* **Directions for this task**
From the line that contains "Not a single" to the last line of the records below, retype each line exactly; leave out everything else.

START Data listing

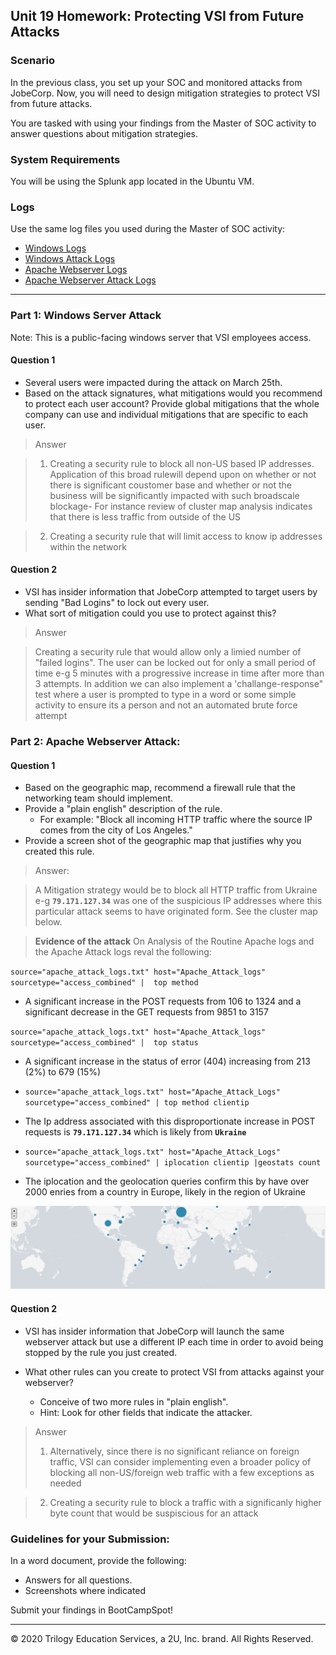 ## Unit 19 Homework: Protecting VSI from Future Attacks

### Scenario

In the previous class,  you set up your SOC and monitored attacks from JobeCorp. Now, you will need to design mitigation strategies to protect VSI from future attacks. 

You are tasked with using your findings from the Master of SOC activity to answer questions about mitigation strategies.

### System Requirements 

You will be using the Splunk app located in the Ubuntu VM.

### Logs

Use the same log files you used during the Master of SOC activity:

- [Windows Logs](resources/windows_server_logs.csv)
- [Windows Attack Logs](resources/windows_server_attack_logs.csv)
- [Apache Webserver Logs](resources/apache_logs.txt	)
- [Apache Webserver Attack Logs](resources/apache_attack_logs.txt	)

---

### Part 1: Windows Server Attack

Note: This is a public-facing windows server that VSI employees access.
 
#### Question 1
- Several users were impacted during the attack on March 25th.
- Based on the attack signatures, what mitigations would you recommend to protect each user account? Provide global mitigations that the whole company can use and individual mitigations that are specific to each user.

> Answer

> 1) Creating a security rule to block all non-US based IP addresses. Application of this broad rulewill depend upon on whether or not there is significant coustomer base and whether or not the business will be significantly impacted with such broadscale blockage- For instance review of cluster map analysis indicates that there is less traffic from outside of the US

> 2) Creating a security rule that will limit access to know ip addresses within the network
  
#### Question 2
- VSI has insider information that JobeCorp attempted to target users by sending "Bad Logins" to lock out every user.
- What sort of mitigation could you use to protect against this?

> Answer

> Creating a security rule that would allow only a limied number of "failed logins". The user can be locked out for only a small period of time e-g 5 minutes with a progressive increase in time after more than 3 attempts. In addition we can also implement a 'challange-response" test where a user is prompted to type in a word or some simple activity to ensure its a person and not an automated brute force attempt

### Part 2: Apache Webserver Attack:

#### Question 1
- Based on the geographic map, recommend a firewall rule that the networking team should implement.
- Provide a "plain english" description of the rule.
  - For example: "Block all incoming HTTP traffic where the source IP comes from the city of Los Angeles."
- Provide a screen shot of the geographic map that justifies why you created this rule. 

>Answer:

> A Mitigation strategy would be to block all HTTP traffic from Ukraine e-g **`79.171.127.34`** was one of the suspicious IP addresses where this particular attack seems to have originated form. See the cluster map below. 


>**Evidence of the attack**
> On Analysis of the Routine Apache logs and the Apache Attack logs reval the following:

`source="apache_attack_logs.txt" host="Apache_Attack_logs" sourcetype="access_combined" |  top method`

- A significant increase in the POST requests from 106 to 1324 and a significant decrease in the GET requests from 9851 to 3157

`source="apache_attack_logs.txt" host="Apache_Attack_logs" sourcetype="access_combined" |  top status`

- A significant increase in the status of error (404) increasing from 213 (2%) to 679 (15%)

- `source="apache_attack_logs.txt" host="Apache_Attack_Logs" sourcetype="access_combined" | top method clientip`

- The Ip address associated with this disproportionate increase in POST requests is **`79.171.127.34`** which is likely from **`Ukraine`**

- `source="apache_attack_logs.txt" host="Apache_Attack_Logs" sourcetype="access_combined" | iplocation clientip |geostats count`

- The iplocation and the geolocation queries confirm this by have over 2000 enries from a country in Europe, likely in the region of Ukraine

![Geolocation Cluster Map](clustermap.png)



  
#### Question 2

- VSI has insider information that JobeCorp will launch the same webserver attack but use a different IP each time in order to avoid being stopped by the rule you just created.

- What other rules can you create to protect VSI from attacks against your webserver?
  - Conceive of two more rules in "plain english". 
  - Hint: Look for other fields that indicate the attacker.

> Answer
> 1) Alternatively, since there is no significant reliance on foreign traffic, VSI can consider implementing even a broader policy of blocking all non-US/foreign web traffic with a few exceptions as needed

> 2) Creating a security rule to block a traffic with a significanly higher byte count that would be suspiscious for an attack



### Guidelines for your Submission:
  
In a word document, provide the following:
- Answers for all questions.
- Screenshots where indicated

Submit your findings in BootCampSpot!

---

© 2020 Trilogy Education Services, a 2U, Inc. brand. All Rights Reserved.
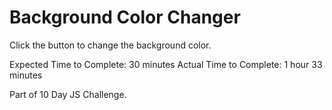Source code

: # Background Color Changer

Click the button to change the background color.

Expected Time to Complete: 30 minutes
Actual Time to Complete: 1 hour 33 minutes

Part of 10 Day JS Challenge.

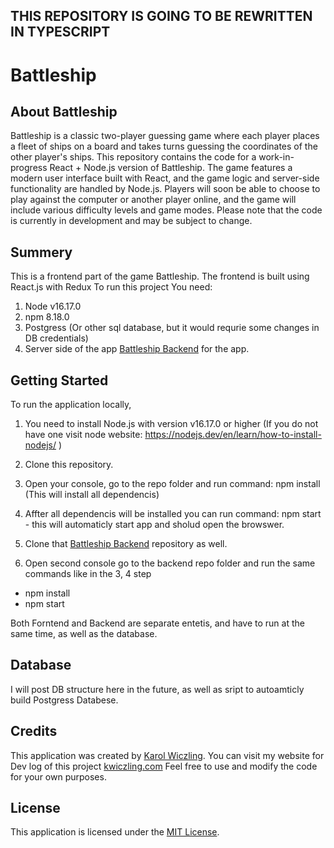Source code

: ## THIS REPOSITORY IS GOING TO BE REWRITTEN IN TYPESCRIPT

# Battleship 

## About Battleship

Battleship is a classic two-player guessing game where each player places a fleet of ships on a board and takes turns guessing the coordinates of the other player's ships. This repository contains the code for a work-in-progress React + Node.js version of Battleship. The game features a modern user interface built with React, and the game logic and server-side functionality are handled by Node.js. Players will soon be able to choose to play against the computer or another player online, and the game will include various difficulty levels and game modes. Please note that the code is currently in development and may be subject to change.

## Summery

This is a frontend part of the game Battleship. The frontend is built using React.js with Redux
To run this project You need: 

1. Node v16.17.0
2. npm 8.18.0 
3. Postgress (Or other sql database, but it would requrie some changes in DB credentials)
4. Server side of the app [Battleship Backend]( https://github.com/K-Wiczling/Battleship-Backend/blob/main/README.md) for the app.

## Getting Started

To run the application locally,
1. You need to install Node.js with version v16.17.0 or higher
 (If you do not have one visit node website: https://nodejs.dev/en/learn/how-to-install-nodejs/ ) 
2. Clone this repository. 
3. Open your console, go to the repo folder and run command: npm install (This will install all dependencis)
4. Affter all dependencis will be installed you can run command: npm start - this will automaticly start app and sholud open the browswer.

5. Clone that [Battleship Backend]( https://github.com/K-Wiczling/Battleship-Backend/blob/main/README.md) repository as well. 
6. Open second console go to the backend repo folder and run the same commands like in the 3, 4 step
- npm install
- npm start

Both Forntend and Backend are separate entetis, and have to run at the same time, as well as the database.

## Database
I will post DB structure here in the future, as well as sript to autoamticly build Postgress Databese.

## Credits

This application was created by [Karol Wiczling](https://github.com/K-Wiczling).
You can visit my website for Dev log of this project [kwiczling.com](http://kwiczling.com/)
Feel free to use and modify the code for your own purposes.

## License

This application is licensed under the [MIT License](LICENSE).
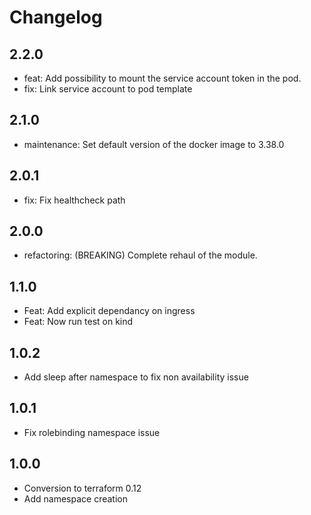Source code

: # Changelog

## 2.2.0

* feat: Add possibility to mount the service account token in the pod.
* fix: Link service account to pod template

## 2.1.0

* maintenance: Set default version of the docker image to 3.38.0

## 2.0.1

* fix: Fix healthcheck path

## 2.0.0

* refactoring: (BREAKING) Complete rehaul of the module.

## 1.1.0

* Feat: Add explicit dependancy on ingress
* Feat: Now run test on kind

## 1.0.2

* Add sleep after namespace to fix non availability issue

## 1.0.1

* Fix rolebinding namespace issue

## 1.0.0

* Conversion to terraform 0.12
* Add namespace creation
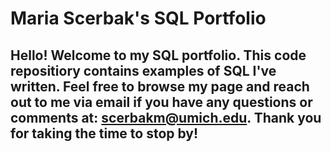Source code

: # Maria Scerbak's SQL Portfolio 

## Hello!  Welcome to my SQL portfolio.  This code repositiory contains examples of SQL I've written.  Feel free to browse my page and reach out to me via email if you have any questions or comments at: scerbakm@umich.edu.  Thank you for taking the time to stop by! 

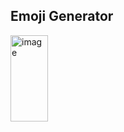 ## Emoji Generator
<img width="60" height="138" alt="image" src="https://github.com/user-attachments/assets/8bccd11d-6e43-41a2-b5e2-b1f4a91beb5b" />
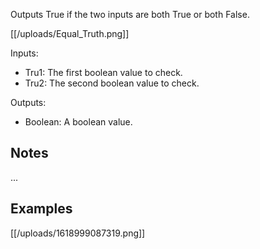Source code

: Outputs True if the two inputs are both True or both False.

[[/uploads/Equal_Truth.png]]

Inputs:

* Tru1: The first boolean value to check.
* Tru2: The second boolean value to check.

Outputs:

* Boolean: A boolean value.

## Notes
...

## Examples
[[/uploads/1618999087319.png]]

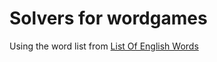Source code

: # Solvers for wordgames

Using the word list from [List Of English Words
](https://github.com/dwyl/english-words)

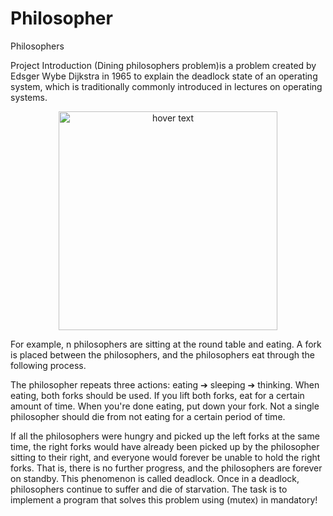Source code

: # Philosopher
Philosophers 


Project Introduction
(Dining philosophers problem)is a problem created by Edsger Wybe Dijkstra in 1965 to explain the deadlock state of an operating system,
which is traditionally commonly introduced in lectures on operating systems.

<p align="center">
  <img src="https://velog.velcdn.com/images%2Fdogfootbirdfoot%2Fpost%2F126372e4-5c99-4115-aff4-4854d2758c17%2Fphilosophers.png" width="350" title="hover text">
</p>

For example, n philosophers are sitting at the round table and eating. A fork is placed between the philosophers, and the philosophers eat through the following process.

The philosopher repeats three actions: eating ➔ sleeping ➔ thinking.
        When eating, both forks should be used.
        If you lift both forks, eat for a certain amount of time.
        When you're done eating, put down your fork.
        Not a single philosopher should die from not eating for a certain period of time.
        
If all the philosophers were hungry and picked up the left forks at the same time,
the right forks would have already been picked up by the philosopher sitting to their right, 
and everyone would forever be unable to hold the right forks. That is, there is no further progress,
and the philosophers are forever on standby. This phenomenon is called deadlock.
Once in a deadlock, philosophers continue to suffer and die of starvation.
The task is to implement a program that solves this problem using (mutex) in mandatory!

END Data listing

* **Response to the exercise**
        Not a single philosopher should die from not eating for a certain period of time.
        
If all the philosophers were hungry and picked up the left forks at the same time,
the right forks would have already been picked up by the philosopher sitting to their right, 
and everyone would forever be unable to hold the right forks. That is, there is no further progress,
and the philosophers are forever on standby. This phenomenon is called deadlock.
Once in a deadlock, philosophers continue to suffer and die of starvation.
The task is to implement a program that solves this problem using (mutex) in mandatory!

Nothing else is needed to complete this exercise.